In this blog, I will discuss about the easiest way to run Hive script file without Oozie or other Hadoop tools.
Nowadays companies are moving from Traditional Hadoop vendors like Cloudera, MapR, and Hortonworks to Cloud Solution providers like AWS, GCP, etc. because it simplifies the steps involved in the data processing.
The following are easier way to execute the Script file through AWS.
Create a cluster with Step:
Note: Auto-terminate cluster option is also available for Script file
After adding Script in Steps:
Next, proceed with the required hardware, general cluster settings, and security pages. Then create the cluster.
If you are already running a cluster and want to run the script file, again you can add a step in the running cluster.
Listed are the steps to run the Script file after cluster creation:-
- Upload the Script file in the AWS S3 location.

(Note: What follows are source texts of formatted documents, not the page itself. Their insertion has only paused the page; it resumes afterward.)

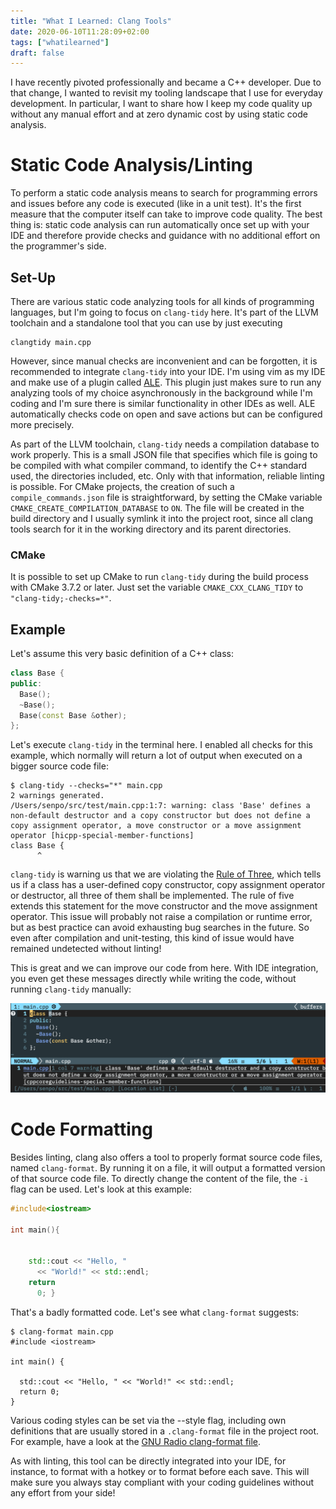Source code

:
 ```yaml
---
title: "What I Learned: Clang Tools"
date: 2020-06-10T11:28:09+02:00
tags: ["whatilearned"]
draft: false
---
```


I have recently pivoted professionally and became a C++ developer. Due to that
change, I wanted to revisit my tooling landscape that I use for everyday
development. In particular, I want to share how I keep my code quality up
without any manual effort and at zero dynamic cost by using static code
analysis.

# Static Code Analysis/Linting
To perform a static code analysis means to search for programming errors and
issues before any code is executed (like in a unit test). It's the first
measure that the computer itself can take to improve code quality. The best
thing is: static code analysis can run automatically once set up with your IDE
and therefore provide checks and guidance with no additional effort on the
programmer's side.

## Set-Up
There are various static code analyzing tools for all kinds of programming
languages, but I'm going to focus on `clang-tidy` here. It's part of the LLVM
toolchain and a standalone tool that you can use by just executing
```
clangtidy main.cpp
```
However, since manual checks are inconvenient and can be forgotten, it is
recommended to integrate `clang-tidy` into your IDE. I'm using vim as my IDE
and make use of a plugin called [ALE](https://github.com/dense-analysis/ale).
This plugin just makes sure to run any analyzing tools of my choice
asynchronously in the background while I'm coding and I'm sure there is similar
functionality in other IDEs as well. ALE automatically checks code on open and
save actions but can be configured more precisely.

As part of the LLVM toolchain, `clang-tidy` needs a compilation database to
work properly. This is a small JSON file that specifies which file is going to
be compiled with what compiler command, to identify the C++ standard used, the
directories included, etc. Only with that information, reliable linting is
possible. For CMake projects, the creation of such a `compile_commands.json`
file is straightforward, by setting the CMake variable
`CMAKE_CREATE_COMPILATION_DATABASE` to `ON`. The file will be created in the
build directory and I usually symlink it into the project root, since all clang
tools search for it in the working directory and its parent directories.

### CMake
It is possible to set up CMake to run `clang-tidy` during the build process with
CMake 3.7.2 or later. Just set the variable `CMAKE_CXX_CLANG_TIDY` to
`"clang-tidy;-checks=*"`.

## Example
Let's assume this very basic definition of a C++ class:
```cpp
class Base {
public:
  Base();
  ~Base();
  Base(const Base &other);
};
```
Let's execute `clang-tidy` in the terminal here. I enabled all checks for this
example, which normally will return a lot of output when executed on a bigger
source code file:
```
$ clang-tidy --checks="*" main.cpp
2 warnings generated.
/Users/senpo/src/test/main.cpp:1:7: warning: class 'Base' defines a non-default destructor and a copy constructor but does not define a copy assignment operator, a move constructor or a move assignment operator [hicpp-special-member-functions]
class Base {
      ^
```
`clang-tidy` is warning us that we are violating the
[Rule of Three](https://en.cppreference.com/w/cpp/language/rule_of_three),
which tells us if a class has a user-defined copy constructor, copy assignment
operator or destructor, all three of them shall be implemented. The rule of
five extends this statement for the move constructor and the move assignment
operator. This issue will probably not raise a compilation or runtime error,
but as best practice can avoid exhausting bug searches in the future. So even
after compilation and unit-testing, this kind of issue would have remained
undetected without linting!

This is great and we can improve our code from here. With IDE integration, you
even get these messages directly while writing the code, without running
`clang-tidy` manually:

![clang tools in vim](/images/clang.png)

# Code Formatting
Besides linting, clang also offers a tool to properly format source code files,
named `clang-format`. By running it on a file, it will output a formatted
version of that source code file. To directly change the content of the file,
the `-i` flag can be used.
Let's look at this example:

```cpp
#include<iostream>

int main(){

    
    std::cout << "Hello, "
      << "World!" << std::endl;
    return
      0; }
```
That's a badly formatted code. Let's see what `clang-format` suggests:
```
$ clang-format main.cpp
#include <iostream>

int main() {

  std::cout << "Hello, " << "World!" << std::endl;
  return 0;
}
```
Various coding styles can be set via the --style flag, including own
definitions that are usually stored in a `.clang-format` file in the project
root. For example, have a look at the
[GNU Radio clang-format file](https://github.com/gnuradio/gnuradio/blob/master/.clang-format).

As with linting, this tool can be directly integrated into your IDE, for
instance, to format with a hotkey or to format before each save. This will make
sure you always stay compliant with your coding guidelines without any effort
from your side!
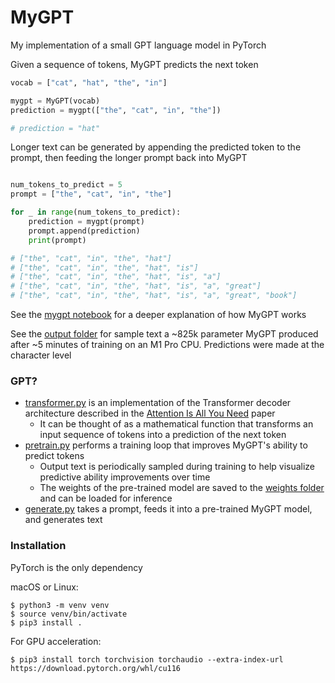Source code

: # MyGPT

My implementation of a small GPT language model in PyTorch

Given a sequence of tokens, MyGPT predicts the next token

```python
vocab = ["cat", "hat", "the", "in"]

mygpt = MyGPT(vocab)
prediction = mygpt(["the", "cat", "in", "the"])

# prediction = "hat"
```

Longer text can be generated by appending the predicted token to the prompt, then feeding the longer prompt back into MyGPT

```python

num_tokens_to_predict = 5
prompt = ["the", "cat", "in", "the"]

for _ in range(num_tokens_to_predict):
    prediction = mygpt(prompt)
    prompt.append(prediction)
    print(prompt)

# ["the", "cat", "in", "the", "hat"]
# ["the", "cat", "in", "the", "hat", "is"]
# ["the", "cat", "in", "the", "hat", "is", "a"]
# ["the", "cat", "in", "the", "hat", "is", "a", "great"]
# ["the", "cat", "in", "the", "hat", "is", "a", "great", "book"]

```

See the [mygpt notebook](mygpt.ipynb) for a deeper explanation of how MyGPT works

See the [output folder](https://github.com/dx-dtran/MyGPT/tree/main/output) for sample text a ~825k parameter MyGPT produced after ~5 minutes of training on an M1 Pro CPU. Predictions were made at the character level

### GPT?

* [transformer.py](MyGPT/transformer.py) is an implementation of the Transformer decoder architecture described in the [Attention Is All You Need](https://arxiv.org/abs/1706.03762) paper
  * It can be thought of as a mathematical function that transforms an input sequence of tokens into a prediction of the next token
* [pretrain.py](MyGPT/pretrain.py) performs a training loop that improves MyGPT's ability to predict tokens
  * Output text is periodically sampled during training to help visualize predictive ability improvements over time
  * The weights of the pre-trained model are saved to the [weights folder](https://github.com/dx-dtran/MyGPT/tree/main/weights) and can be loaded for inference
* [generate.py](MyGPT/generate.py) takes a prompt, feeds it into a pre-trained MyGPT model, and generates text

### Installation

PyTorch is the only dependency

macOS or Linux:
```shell
$ python3 -m venv venv
$ source venv/bin/activate
$ pip3 install .
```

For GPU acceleration:
```shell
$ pip3 install torch torchvision torchaudio --extra-index-url https://download.pytorch.org/whl/cu116
```
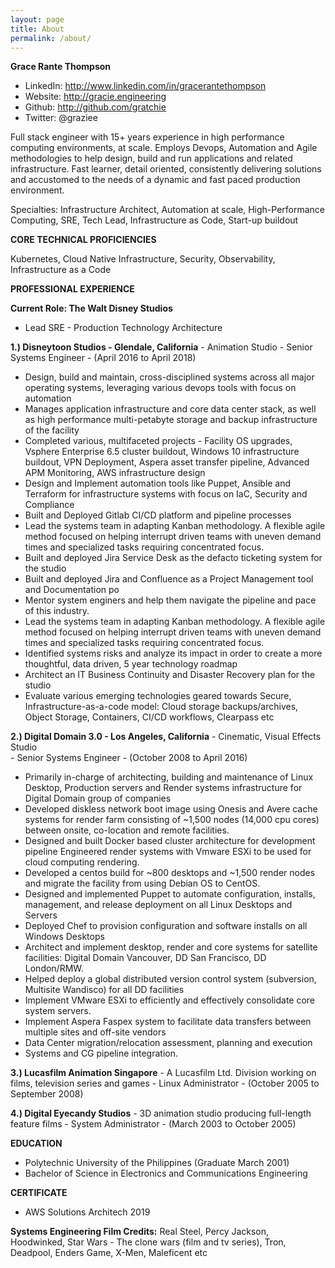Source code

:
 ```yaml
---
layout: page
title: About
permalink: /about/
---
```


__Grace Rante Thompson__
* LinkedIn: http://www.linkedin.com/in/gracerantethompson
* Website: http://gracie.engineering 
* Github: http://github.com/gratchie  
* Twitter: @graziee

Full stack engineer with 15+ years experience in high performance computing environments, at scale. Employs Devops, Automation and Agile methodologies to help design, build and run applications and related infrastructure. Fast learner, detail oriented, consistently delivering solutions and accustomed to the needs of a dynamic and fast paced production environment.

Specialties: Infrastructure Architect, Automation at scale, High-Performance Computing, SRE, Tech Lead, Infrastructure as Code, Start-up buildout

__CORE TECHNICAL PROFICIENCIES__

Kubernetes, Cloud Native Infrastructure, Security, Observability, Infrastructure as a Code

__PROFESSIONAL EXPERIENCE__
				
__Current Role: The Walt Disney Studios__
  * Lead SRE - Production Technology Architecture

__1.) Disneytoon Studios - Glendale, California__
     - Animation Studio
     - Senior Systems Engineer 
     - (April 2016 to April 2018) 

* Design, build and maintain, cross-disciplined systems across all major operating systems, leveraging various devops tools with focus on automation
* Manages application infrastructure and core data center stack, as well as high performance multi-petabyte storage and backup infrastructure of the facility
* Completed various, multifaceted projects - Facility OS upgrades, Vsphere Enterprise 6.5 cluster  buildout, Windows 10 infrastructure buildout, VPN Deployment, Aspera asset transfer pipeline, Advanced APM Monitoring, AWS infrastructure design
* Design and Implement automation tools like Puppet, Ansible and Terraform for infrastructure systems with focus on IaC, Security and Compliance
* Built and Deployed Gitlab CI/CD platform and pipeline processes 
* Lead the systems team in adapting Kanban methodology. A flexible agile method focused on helping interrupt driven teams with uneven demand times and specialized tasks requiring concentrated focus.
* Built and deployed Jira Service Desk as the defacto ticketing system for the studio 
* Built and deployed Jira and Confluence as a Project Management tool and Documentation po
* Mentor system enginers and help them navigate the pipeline and pace of this industry. 
* Lead the systems team in adapting Kanban methodology. A flexible agile method focused on helping interrupt driven teams with uneven demand times and specialized tasks requiring concentrated focus.
* Identified systems risks and analyze its impact in order to create a more thoughtful, data driven, 5 year technology roadmap
* Architect an IT Business Continuity and Disaster Recovery plan for the studio
* Evaluate various emerging technologies geared towards Secure, Infrastructure-as-a-code model: Cloud storage backups/archives, Object Storage, Containers, CI/CD workflows, Clearpass etc


__2.) Digital Domain 3.0 - Los Angeles, California__
     - Cinematic, Visual Effects Studio  
     - Senior Systems Engineer 
     - (October 2008 to April 2016)	

* Primarily in-charge of architecting, building and maintenance of Linux Desktop, Production servers and Render systems infrastructure for Digital Domain group of companies
* Developed diskless network boot image using Onesis and Avere cache systems for render farm consisting of ~1,500 nodes (14,000 cpu cores) between onsite, co-location and remote facilities.
* Designed and built Docker based cluster architecture for development pipeline
Engineered render systems with Vmware ESXi to be used for cloud computing rendering.
* Developed a centos build for ~800 desktops and ~1,500 render nodes and migrate the facility from using Debian OS to CentOS.
* Designed and implemented Puppet to automate configuration, installs, management, and release deployment on all Linux Desktops and Servers
* Deployed Chef to provision configuration and software installs on all Windows Desktops
* Architect and implement desktop, render and core systems for satellite facilities: Digital Domain Vancouver, DD San Francisco, DD London/RMW.
* Helped deploy a global distributed version control system (subversion, Multisite Wandisco) for all DD facilities
* Implement VMware ESXi to efficiently and effectively consolidate core system servers.
* Implement Aspera Faspex system to facilitate data transfers between multiple sites and off-site vendors
* Data Center migration/relocation assessment, planning and execution
* Systems and CG pipeline integration.
						
__3.) Lucasfilm Animation Singapore__ 
     - A Lucasfilm Ltd. Division working on films, television series and games 
     - Linux Administrator
     - (October 2005 to September 2008)

__4.) Digital Eyecandy Studios__
     - 3D animation studio producing full-length feature films 
     - System Administrator 
     - (March 2003 to October 2005)
								
	
__EDUCATION__ 
* Polytechnic University of the Philippines (Graduate March 2001)					
* Bachelor of Science in Electronics and Communications Engineering

__CERTIFICATE__
* AWS Solutions Architech 2019
						
__Systems Engineering Film Credits:__ Real Steel, Percy Jackson, Hoodwinked, Star Wars - The clone wars (film and tv series), Tron, Deadpool, Enders Game, X-Men, Maleficent etc 


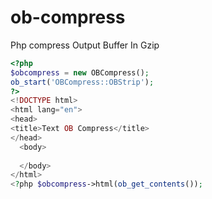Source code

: # ob-compress
Php compress Output Buffer In Gzip


```php 
<?php 
$obcompress = new OBCompress();
ob_start('OBCompress::OBStrip');
?>
<!DOCTYPE html>
<html lang="en">
<head>
<title>Text OB Compress</title>
</head>
  <body>
    
  </body>
</html>
<?php $obcompress->html(ob_get_contents());
```
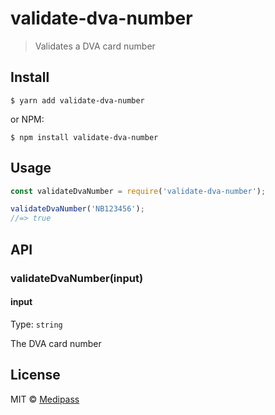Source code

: # validate-dva-number

> Validates a DVA card number


## Install

```
$ yarn add validate-dva-number
```

or NPM:

```
$ npm install validate-dva-number
```

## Usage

```js
const validateDvaNumber = require('validate-dva-number');

validateDvaNumber('NB123456');
//=> true
```


## API

### validateDvaNumber(input)

#### input

Type: `string`

The DVA card number

## License

MIT © [Medipass](https://medipass.com.au)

- Start your AWS EMR cluster with the necessary configuration.
- Enter the cluster and navigate to Steps Menu.
- Click on add Stepsoption and follow the steps below,
- In the Step, type choose Hive program
- In the Script S3 location, select the exact Script file location
- Now click on the Add button.
- The step starts running and gives the desired output.
Once after completion of the step, you can refer the execution in the log file called stderr
- It is only a single time file upload into S3.
- No need to add steps every time to the newly created cluster. We can simply clone the existing or terminated clusters, in which the step was added already. This reduces a lot of steps involved in running a Hive Script shell.
- The cluster can be set to terminate automatically, once after completion of the Step. This reduces the unnecessary runtime of the cluster and reduces the cost.
- We can copy the AWS CLI export and run it to clone the cluster easily.
Through these simple steps,
- we can surpass the script file upload into HDFS each and every time we create a new EMR cluster.
- We can skip creating Oozie workflow and running it.
- We can skip above mentioned steps each and every time while creating the Cluster.